134 lines (102 loc) · 4.59 KB

DS4 GGUF Tools

This directory contains the offline tools used to build and evaluate DeepSeek V4 Flash GGUF files for ds4.

The important pieces are:

  • deepseek4-quantize.c: C HF-safetensors to GGUF quantizer.
  • quants.[ch]: the deliberately small local quantization implementation used by the quantizer. It implements the DS4 output formats we actually ship: q8_0, q4_K, q2_K, and iq2_xxs.
  • imatrix/: dataset and instructions for collecting routed-MoE activation importance with ds4.
  • quality-testing/: prompts and scripts used to compare local GGUF variants against official DeepSeek V4 Flash continuations.

Build

make -C gguf-tools

The quantizer is plain C and does not link GGML. GGUF metadata handling, safetensors loading, FP4/FP8 dequantization, and the quantizers used by our Q2 and Q4 recipes live in this directory.

Generate An Imatrix

First regenerate or inspect the calibration dataset:

python3 gguf-tools/imatrix/dataset/build_ds4_imatrix_dataset.py

Then collect activation statistics with the DS4 runtime:

./ds4 \
  -m gguf/DeepSeek-V4-Flash-Q4KExperts-F16HC-F16Compressor-F16Indexer-Q8Attn-Q8Shared-Q8Out-chat-v2.gguf \
  --imatrix-dataset gguf-tools/imatrix/dataset/rendered_prompts.txt \
  --imatrix-out gguf/DeepSeek-V4-Flash-chat-v2-routed-moe-ds4.dat \
  --ctx 32768

The imatrix file is useful immediately with this DS4 quantizer. Generic GGUF tools need DS4-specific tensor-name mapping and per-expert slicing before they can use it correctly. The accepted imatrix format is the legacy llama.cpp binary .dat file emitted by ds4 --imatrix-out.
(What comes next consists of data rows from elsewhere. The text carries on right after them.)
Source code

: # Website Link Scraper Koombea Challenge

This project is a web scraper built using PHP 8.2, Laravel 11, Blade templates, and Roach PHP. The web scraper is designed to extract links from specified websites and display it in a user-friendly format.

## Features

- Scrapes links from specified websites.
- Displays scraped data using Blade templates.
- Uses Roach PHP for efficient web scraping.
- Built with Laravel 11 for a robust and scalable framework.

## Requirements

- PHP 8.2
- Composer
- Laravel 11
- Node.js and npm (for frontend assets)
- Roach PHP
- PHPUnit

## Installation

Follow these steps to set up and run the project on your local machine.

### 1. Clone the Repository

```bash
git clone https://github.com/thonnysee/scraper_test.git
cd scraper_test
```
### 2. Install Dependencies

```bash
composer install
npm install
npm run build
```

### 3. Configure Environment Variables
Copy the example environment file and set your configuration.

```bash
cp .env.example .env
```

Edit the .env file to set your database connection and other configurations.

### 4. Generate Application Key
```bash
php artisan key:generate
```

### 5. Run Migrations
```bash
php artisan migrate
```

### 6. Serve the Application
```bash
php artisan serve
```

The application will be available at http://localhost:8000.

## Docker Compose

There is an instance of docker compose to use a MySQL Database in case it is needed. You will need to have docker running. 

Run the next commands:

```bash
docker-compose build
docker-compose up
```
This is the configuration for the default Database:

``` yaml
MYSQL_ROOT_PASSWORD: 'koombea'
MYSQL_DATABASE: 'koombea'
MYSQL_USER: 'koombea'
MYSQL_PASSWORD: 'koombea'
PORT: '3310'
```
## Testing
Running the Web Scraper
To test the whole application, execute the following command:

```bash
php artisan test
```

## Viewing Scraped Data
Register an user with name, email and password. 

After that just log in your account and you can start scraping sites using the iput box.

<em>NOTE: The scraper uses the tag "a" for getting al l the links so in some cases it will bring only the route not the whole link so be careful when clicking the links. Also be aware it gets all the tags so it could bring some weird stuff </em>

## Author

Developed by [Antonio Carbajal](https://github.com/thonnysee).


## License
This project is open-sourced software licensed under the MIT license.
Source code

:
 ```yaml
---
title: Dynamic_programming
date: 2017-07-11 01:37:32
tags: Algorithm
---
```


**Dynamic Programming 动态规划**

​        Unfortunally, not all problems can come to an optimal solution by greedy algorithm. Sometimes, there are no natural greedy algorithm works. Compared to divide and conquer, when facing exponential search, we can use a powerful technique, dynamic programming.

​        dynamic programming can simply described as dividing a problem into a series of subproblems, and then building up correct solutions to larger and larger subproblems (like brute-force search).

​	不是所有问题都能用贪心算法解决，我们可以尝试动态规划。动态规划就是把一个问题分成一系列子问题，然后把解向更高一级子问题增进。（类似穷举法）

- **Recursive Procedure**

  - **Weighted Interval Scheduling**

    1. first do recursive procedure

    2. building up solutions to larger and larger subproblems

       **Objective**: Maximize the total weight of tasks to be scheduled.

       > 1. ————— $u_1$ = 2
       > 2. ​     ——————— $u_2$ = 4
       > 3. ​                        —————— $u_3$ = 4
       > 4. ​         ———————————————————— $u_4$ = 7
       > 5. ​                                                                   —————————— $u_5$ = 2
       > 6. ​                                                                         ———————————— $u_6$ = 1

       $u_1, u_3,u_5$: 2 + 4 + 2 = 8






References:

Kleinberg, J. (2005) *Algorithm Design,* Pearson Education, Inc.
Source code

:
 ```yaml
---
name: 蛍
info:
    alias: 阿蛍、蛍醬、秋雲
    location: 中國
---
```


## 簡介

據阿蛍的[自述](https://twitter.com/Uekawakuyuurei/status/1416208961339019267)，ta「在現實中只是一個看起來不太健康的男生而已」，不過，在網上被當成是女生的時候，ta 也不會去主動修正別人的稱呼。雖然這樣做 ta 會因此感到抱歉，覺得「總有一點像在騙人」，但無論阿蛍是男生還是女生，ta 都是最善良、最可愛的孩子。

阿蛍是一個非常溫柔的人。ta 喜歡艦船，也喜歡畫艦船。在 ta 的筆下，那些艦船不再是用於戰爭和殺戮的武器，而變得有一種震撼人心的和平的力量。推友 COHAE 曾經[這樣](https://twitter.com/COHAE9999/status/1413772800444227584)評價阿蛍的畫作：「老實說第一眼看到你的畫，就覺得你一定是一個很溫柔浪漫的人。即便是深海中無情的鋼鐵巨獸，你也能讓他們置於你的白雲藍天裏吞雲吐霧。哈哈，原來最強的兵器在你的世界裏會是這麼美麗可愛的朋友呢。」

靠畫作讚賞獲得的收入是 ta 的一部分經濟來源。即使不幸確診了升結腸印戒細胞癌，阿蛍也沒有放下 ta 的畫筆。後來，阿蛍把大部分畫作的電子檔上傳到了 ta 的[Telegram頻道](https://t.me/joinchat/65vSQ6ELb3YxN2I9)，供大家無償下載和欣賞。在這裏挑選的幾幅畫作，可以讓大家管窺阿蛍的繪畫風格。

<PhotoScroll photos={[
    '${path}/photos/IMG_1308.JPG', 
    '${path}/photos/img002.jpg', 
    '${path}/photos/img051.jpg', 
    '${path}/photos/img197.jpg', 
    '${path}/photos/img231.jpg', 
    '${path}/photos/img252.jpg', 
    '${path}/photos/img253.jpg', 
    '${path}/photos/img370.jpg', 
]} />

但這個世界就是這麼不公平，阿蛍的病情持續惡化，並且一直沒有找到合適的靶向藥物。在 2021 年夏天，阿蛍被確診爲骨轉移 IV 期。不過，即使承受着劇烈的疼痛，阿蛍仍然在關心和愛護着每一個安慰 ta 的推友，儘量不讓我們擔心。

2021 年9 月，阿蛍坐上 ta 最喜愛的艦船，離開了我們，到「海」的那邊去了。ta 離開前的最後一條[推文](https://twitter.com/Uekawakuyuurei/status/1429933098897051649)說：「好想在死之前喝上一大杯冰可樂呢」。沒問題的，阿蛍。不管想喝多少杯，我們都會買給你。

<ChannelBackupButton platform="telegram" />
Generating this .dat file locally is possible, but slow: it runs the DS4 prefill graph over the full calibration corpus and reads routed-MoE activation statistics back from the GPU. The latest published imatrix-generated GGUF files are available in the antirez Hugging Face repository:

https://huggingface.co/antirez/deepseek-v4-gguf/tree/main

Generate Q2 And Q4 GGUFs

The template GGUF supplies metadata, tokenizer, tensor order, and logical shapes. Tensor bytes are regenerated from the Hugging Face safetensors. Full generation is intentionally offline and heavy: expect roughly 80-90 GB outputs for the 2-bit template family and roughly 150-170 GB for the 4-bit routed-expert family, plus enough free disk for the temporary output. Use --dry-run and --compare-tensor before starting a full write, and use --overwrite only when you really mean to replace an existing GGUF.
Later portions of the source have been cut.